Does this quote make anyone else’s blood boil? This type of talk makes me want to be alternately scathing, snarky, and pitying. I got it from an essay by Kat Howard, about her chance parking lot encounter with some fellow who made light of her post doc position in medieval and speculative literature.

I know I’m preaching to the choir here, and that most (if not all) of my readers understand how truly challenging and difficult it is to write a novel, whether it be mainstream or genre, adult or children’s, an epic tome or a light-hearted romp. And I don’t want to get into the genre/literary question, so let’s please not go there.

Instead, I’m going to break down this statement. Anyone can write popular fiction, can they? Let’s take a look.
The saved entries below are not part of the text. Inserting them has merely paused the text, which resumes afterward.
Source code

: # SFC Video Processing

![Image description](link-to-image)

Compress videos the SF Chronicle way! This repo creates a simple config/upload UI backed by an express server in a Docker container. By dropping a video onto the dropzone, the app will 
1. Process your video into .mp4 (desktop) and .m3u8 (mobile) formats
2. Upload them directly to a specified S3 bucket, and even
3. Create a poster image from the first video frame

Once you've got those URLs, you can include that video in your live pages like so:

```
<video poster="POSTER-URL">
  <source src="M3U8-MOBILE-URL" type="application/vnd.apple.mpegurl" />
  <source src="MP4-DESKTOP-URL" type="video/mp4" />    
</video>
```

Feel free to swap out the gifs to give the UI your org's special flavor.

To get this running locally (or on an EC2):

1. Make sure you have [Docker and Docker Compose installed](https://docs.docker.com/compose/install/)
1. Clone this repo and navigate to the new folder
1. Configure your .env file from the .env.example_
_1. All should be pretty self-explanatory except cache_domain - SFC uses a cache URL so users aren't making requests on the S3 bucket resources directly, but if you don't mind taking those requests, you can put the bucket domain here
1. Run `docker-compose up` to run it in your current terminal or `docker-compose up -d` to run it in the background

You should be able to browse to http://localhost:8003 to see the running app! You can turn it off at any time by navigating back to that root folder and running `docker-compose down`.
Writing Fiction — Lifestyle — What It Takes

1. Hours upon hours of sitting by yourself doing the writing. Not to mention the research. Not to mention the revisions. Not to mention the nit-picky copy editing.
2. Avoiding the lure of Facebook, Twitter, Wikipedia, Farmville, MMORPGs, Solitaire, Minesweeper, etc. so you can actually do said writing.
3. Carving the time out of your already busy life, in which you’re also expected to have a day job, take care of your family, clean and do chores, and deal with life’s multiple disasters and time sinks.
4. Smiling and nodding when people say patronizing things to you. Explaining kindly and gently that building a writing career takes a long time, and no, it won’t make you rich. Alternately, getting into a lot of arguments.
5. Thinking about your story in the shower, while walking the dog, while doing the above-mentioned cooking and cleaning, while driving from point A to point B, and while you should be sleeping.
6. In your copious spare time (ha!), reading tons and tons of books, both in and out of your genre. Not to mention your nonfiction research materials.
7. Dealing on a daily basis with rejection and maintaining a positive upbeat attitude, a can-do spirit, and continued forward thinking to the next project.
8. Reading unpublished work from other writers of roughly your same level (at least in theory), learning how to both give and receive critiques

Writing Fiction — Craft — Required Understanding

1. Characters. This includes understanding every character in your book, knowing their back story, knowing their mannerisms and how they speak (word choice, etc.), knowing what they would know, knowing their motivations (what they want) and making sure you’re consistent about it. You need to keep your POV consistent over the course of the book, whatever you decide (first, close third, omniscient, etc.) Your protagonist needs to be sympathetic in some way. He/she/it needs to be a driving force in the novel, not a passive character who is only acted upon. Also your protagonist and probably other characters as well need a moving and well executed character arc, in which they grow and change and react to events and are different by the end of the novel.
2. Plot. This includes knowing how to structure a novel, making sure there is interesting conflict, making sure the stakes are periodically raised and the conflict builds over the course of the novel, knowing what your main narrative engine is, as well as keeping track of subplots and planning the correct number of them. Also the plot needs to hold together and make sense (no plot holes, please), you need to know the purpose of and conflict in each scene. You’ve got to keep the pace up (make stuff explode or whatever) or it will get too boring. This would also include making sure the continuity is sound and that the scenes happen in the correct order. You must make sure you create a hook at the beginning to draw the reader into the novel, and you aim for achieving emotional resonance and a certain closure at the end of the novel (unless it’s in a series, in which case you’re busy thinking about the overall series arc as well as the novel arc as well as deciding whether the novel needs to stand on its own or not).
3. World building. This is understanding how your world works. This includes the magic system, which needs to have rules and costs; geography, especially of a secondary world or another planet; economy; political system; social structure and mores; religion; technology level as well as any invented tech; magical creatures and/or aliens and how they differ from humans; and various existing infrastructure. Then once you’ve created your world, you have to get it across in the novel without over-utilizing info dumps or slowing down the pace.
4. Prose. This is being able to use the English language passably well, which is surprisingly difficult, even for native speakers. This includes knowing as many grammar rules as you can cram into your brain and then knowing when to break them. Points to remember include the following: eschew adverbs and speech tags other than “said” and “asked” and minimize speech tags in general. Vary sentence structure. Try really, really hard not to overwrite or use too many adjectives for your really shiny setting. Remember that you do have to say something about the setting, though. Try not to overuse words such as “that” or “really” or the “to be” verb. Use active verbs, but not too many weird verbs or it’s distracting. Spelling skills also help as spellcheck won’t catch all your mistakes.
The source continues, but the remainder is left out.